RE: 3.5: VERSION-CONTROL response codes

I'll add the issues identified in (1) to the issues/errata list.

I think clarifying that VERSION-CONTROL can return 201 is
uncontroversial, so I'll just make that as an editorial change.

Does anyone object to having VERSION-CONTROL be required to
return a Location header with the newly created version, just
as CHECKIN does?  This does seem like a reasonable thing to require,
to make sure that the client can get a reliable handle to the
version it just created.

As for the extension (marshalling the version and vhr info in
the response body), since this is just an optimization of information
that can currently be obtained via PROPFIND or the DAV:version-tree
report, I'd prefer to see that written up in a draft
that is referenced in the "proposed extensions" section of the
deltav page, to keep the "issues and errata" document for errors and
ambiguities in 3253.

Cheers,
Geoff

-----Original Message-----
From: Julian Reschke [mailto:julian.reschke@greenbytes.de]
Sent: Sunday, October 27, 2002 2:15 PM
To: ietf-dav-versioning@w3.org
Subject: RE: 3.5: VERSION-CONTROL response codes



(I'd like to see this issue added to the issues list)

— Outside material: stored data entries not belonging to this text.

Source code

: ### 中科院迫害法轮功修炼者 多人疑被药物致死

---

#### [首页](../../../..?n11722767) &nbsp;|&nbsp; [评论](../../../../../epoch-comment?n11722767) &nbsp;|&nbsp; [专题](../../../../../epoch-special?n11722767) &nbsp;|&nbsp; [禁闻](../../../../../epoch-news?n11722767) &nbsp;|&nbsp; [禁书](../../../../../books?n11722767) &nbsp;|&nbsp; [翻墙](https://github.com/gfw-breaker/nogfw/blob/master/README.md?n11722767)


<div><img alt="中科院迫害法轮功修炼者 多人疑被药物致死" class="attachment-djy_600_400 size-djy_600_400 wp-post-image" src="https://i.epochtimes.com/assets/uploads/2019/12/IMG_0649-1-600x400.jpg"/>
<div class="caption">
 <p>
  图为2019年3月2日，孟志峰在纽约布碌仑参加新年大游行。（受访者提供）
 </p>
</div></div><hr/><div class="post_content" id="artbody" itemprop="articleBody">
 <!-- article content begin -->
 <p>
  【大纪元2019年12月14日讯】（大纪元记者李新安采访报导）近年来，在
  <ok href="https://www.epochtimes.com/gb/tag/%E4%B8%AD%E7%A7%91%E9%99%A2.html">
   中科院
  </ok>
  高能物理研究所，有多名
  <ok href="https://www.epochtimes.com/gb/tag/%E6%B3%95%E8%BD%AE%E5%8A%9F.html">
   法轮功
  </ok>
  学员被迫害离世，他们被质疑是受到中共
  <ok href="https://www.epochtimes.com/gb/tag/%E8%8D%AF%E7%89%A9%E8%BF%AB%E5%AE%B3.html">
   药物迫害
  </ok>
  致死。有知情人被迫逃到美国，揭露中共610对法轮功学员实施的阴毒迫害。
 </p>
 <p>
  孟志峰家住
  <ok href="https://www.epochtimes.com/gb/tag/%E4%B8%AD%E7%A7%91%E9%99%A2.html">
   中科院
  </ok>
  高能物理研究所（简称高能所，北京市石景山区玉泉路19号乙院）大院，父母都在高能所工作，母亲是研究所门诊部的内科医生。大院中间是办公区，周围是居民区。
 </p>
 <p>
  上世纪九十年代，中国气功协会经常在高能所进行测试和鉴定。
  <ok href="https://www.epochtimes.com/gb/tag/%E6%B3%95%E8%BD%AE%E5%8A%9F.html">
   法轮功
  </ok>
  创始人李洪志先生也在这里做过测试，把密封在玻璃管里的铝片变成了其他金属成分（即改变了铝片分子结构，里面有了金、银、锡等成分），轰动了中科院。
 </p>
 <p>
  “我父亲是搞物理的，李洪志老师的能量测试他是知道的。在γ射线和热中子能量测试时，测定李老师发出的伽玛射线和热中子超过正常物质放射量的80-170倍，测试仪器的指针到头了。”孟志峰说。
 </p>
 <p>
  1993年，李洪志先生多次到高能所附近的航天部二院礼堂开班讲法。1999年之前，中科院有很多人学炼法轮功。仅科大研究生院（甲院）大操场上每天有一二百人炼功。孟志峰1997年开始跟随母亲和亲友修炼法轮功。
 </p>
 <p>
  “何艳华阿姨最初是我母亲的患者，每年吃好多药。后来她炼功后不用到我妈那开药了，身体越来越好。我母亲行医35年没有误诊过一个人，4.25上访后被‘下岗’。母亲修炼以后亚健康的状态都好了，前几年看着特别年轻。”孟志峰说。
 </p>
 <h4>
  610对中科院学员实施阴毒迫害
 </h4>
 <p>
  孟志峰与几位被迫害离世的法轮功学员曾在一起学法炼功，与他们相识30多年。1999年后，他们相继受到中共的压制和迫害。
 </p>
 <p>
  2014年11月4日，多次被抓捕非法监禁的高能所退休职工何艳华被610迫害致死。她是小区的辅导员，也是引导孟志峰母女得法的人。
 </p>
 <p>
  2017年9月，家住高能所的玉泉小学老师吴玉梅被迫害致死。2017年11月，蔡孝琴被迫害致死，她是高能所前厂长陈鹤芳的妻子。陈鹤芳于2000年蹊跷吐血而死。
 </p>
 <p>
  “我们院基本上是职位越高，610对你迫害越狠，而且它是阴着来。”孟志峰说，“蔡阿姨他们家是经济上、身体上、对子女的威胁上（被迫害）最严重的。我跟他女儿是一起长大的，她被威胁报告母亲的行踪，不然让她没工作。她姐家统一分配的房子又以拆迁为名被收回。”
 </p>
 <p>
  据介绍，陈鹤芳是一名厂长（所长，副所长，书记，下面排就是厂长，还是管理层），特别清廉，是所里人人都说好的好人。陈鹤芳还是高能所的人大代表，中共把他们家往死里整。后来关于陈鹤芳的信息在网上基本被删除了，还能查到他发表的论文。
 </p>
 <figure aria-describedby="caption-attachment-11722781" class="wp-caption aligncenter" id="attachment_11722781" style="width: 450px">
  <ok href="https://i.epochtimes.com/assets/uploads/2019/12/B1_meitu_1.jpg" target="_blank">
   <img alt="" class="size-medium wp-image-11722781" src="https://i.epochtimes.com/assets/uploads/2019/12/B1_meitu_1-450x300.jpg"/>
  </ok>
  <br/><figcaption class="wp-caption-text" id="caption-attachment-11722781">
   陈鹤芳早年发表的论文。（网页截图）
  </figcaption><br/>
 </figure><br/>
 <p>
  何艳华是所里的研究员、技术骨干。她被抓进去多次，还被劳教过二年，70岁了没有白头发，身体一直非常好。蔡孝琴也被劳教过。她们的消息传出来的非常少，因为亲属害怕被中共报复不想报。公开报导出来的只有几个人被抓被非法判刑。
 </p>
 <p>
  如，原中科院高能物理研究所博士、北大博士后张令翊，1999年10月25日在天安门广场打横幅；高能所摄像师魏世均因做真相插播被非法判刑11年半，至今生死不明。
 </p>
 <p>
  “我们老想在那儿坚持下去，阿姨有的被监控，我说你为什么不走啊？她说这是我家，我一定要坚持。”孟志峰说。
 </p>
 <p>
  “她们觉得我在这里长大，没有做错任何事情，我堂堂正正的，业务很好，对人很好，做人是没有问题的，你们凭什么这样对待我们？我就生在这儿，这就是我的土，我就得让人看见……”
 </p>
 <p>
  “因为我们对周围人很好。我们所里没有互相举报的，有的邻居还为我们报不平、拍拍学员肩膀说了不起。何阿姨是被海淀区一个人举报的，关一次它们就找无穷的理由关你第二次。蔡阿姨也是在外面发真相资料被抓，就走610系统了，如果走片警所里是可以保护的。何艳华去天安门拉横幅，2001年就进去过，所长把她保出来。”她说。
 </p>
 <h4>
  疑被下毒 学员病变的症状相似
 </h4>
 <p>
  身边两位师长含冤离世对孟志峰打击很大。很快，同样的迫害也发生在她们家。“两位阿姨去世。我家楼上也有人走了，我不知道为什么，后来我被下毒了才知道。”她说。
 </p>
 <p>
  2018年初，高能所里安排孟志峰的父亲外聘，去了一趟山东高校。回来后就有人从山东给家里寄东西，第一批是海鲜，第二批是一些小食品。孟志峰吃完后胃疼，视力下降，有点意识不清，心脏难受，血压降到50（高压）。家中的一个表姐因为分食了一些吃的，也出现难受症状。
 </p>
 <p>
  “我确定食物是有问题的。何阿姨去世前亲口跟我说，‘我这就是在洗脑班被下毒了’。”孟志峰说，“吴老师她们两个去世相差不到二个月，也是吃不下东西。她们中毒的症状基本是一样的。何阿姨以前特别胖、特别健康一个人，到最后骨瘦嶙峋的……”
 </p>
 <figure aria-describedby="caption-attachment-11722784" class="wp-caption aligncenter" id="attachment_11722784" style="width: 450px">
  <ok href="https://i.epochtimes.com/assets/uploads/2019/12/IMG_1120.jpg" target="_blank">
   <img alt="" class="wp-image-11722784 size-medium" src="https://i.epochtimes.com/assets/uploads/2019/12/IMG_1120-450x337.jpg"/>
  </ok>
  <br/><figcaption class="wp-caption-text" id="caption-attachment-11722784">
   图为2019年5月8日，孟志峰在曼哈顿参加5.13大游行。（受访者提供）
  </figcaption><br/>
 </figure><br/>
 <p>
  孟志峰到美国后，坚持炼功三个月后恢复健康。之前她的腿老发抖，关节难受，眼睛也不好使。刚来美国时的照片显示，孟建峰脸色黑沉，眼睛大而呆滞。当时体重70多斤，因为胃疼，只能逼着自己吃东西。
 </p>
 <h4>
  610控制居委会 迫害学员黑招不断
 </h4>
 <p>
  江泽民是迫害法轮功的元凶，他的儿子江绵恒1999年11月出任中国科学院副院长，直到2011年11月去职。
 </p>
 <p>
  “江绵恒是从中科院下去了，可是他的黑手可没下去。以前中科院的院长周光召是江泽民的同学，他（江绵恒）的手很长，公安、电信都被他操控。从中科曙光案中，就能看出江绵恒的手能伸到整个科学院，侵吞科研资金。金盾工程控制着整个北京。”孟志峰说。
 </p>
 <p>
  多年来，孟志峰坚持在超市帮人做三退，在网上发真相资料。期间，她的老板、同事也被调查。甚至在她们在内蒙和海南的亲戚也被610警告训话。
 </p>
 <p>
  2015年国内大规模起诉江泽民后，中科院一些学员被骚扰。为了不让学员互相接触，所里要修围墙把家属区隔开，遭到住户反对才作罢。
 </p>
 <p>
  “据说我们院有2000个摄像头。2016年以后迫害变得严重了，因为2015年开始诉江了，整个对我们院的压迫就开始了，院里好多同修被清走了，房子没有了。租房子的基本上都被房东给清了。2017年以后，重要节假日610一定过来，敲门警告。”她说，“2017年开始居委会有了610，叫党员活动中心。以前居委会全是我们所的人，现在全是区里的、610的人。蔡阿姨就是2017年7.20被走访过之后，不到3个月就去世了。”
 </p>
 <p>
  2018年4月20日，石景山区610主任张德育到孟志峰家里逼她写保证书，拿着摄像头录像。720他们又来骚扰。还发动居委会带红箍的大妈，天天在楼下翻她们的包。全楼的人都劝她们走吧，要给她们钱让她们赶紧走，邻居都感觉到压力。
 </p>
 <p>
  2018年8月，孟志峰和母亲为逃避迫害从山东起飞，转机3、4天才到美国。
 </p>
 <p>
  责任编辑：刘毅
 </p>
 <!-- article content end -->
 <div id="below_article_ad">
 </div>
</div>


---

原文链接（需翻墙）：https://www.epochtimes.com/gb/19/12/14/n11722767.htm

> From: Julian Reschke [mailto:julian.reschke@greenbytes.de]
> Sent: Friday, October 11, 2002 4:06 PM
> To: Clemm, Geoff; ietf-dav-versioning@w3.org
> Subject: RE: 3.5: VERSION-CONTROL response codes
> 
> 
> > From: ietf-dav-versioning-request@w3.org
> > [mailto:ietf-dav-versioning-request@w3.org]On Behalf Of Clemm, Geoff
> > Sent: Thursday, October 10, 2002 6:47 PM
> > To: ietf-dav-versioning@w3.org
> > Subject: RE: 3.5: VERSION-CONTROL response codes
> > 
> > 
> > The intrusiveness occurs if we add these extensions as
> > a MUST.  If it is a MUST, a client should be able to count
> > on them being there, which is where it is a burden on
> > server writers (they have to go and rev all their servers
> > to provide this new required information).
> 
> I wasn't saying that it should be a MUST.
> 
> > On the other hand, if we define it in a separate spec,
> > it effectively becomes a MAY, which gives clients and servers
> > a way of starting to use these extensions without forcing
> > existing servers to rev their implementations.
> > In a couple of years, it would probably be reasonable to
> > absorb a whole set of extensions that have proven to be useful
> > in practice, at which point clients can count on them being
> > implemented as a bundle.
> 
> Well, we can also make it a MAY or a SHOULD and put it into RFC3253bis.
> 
> Right now we have:
> 
> - the response codes aren't specified, one example (plain V-C) 
> says 200, the other (V-C in workspace) says 201.
> 
> - the document element for the optional response body in fact 
> *is* defined.
> 
> So what's left?
> 
> 1) clarifying that the plain V-C *may* return 201 and optionally 
> may provide the location of the checked-in version in the Location header
> 
> 2) possibly allow marshalling of "both" locations (version and 
> VHR) in the response body.
> 
> I think 1) is an erratum, while 2) would be just a useful 
> extension (although recommended in HTTP).